Associate members include Sara Ackerman, Matthew Ball, Brian Edelman, Andrew Jackson, James Naleski, Mirko Pallera, Alok Shankar, among many others.

==Webby Awards==
Established in 1996 during the Web's infancy, The Webbys is presented by the International Academy of Digital Arts and Sciences (IADAS)—a 2000+ member judging body. In 2006, The Webby Awards was described as the "Internet's Highest Honor" by the New York Times following the 10th annual Webby Awards that was hosted in the heart of New York's Financial District. This popular occasion had attendance from the executive director of UNICEF - Ann Veneman, Pop legend Prince among others.

Since then, the Webby awards have been honoring excellence on the internet in 8 major media types: Websites and Mobile Sites, Video, Advertising, Media & PR, Social, Apps, dApps & Software, Games, Podcasts, and Metaverse, Immersive & Virtual.

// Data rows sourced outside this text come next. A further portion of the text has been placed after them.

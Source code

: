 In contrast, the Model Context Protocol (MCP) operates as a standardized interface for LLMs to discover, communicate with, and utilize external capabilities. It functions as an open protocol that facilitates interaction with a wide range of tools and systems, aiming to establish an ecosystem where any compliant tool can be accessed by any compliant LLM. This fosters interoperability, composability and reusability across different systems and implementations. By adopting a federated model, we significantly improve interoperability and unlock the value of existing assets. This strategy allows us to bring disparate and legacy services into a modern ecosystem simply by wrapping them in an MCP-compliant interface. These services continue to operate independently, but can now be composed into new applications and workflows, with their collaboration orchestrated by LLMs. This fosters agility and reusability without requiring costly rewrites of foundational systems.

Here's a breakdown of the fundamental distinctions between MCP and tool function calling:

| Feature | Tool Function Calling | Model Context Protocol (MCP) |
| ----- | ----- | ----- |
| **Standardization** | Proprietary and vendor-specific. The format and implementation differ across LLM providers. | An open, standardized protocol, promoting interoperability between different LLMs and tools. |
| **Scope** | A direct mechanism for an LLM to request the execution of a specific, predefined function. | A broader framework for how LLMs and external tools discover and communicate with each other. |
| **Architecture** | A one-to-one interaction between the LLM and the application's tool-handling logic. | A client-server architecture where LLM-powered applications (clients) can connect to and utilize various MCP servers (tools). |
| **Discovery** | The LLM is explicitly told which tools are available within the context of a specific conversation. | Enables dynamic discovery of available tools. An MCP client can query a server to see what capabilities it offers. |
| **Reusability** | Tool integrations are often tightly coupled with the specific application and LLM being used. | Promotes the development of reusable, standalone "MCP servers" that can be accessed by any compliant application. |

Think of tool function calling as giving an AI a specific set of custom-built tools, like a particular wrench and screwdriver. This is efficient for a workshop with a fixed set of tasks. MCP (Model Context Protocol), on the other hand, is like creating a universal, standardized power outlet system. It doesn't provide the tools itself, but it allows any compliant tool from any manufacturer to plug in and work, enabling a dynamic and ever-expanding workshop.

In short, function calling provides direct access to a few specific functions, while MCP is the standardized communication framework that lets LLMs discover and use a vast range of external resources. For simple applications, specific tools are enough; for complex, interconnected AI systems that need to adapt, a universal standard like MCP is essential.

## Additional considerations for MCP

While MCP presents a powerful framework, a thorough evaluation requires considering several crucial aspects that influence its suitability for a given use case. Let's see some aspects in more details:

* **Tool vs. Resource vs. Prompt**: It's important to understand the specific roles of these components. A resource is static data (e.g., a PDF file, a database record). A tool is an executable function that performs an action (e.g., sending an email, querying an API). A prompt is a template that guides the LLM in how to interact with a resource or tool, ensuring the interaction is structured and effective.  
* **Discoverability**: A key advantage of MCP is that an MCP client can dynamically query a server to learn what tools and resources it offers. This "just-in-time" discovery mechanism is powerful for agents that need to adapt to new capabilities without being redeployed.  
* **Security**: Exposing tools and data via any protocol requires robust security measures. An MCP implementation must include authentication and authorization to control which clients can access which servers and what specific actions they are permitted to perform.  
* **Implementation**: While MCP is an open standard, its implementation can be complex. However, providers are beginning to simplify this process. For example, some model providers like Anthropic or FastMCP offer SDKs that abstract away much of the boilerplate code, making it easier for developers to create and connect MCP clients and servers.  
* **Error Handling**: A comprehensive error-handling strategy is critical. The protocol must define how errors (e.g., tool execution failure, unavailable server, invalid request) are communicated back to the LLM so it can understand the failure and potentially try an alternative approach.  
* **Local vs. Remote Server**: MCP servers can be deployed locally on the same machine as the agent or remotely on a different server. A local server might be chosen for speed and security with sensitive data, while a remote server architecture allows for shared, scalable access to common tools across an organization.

The Webby Awards presents two honors in every category—The Webby Award and The Webby People's Voice Award. Members of the International Academy of Digital Arts and Sciences (IADAS) select the Nominees for both awards in each category, as well as the Winners of The Webby Awards. In the spirit of the open Web, The Webby People's Voice is awarded by the voting public. Each year, The Webby People's Voice Awards garners millions of votes from all over the world. In April 2022, NASA won 3 Webby Awards, 5 People's Voice Awards with the awards being NASA's 24th, 25th, and 26th Webby Awards since 1998.

==Lovie Awards==
In 2010, The Webby Awards launched its European sister award program, The Lovie Awards. The Lovie Awards recognizes the unique and resonant nature of the European Internet community – from Europe's top web and creative networks and content publishers to cultural and political organizations and individual creators. The Lovie Awards is the European counterpart to the Webby's, which honor contributions and contributors to the internet and digital media. The jury accepts work in many languages, including English, French, Spanish, Italian and German

The Lovie award winners get press coverage from leading media such as the Huffington Post, BBC, The Sunday Times among many others. The 2022 winner list included social media fame Khaby Lame and Jaap Haartsen among others.

== Anthem Awards ==
In 2021, The Webby Awards launched the brand new Anthem Awards to celebrate purpose & mission-driven work from people, companies and organizations worldwide, across seven core purposes: Diversity, Equity & Inclusion; Education, Art & Culture; Health; Human & Civil Rights; Humanitarian Action & Services; Responsible Technology; and Sustainability, Environment & Climate.

The Inaugural Anthem Awards presented Special Achievement Awards to a group of individuals who have dedicated their lives, platform or work to bring attention to some of the most important issues of our time. This list included members such as Jane Goodall, professional tennis player Naomi Osaka, comedian and filmmaker Adam McKay and American Soccer player Megan Rapinoe.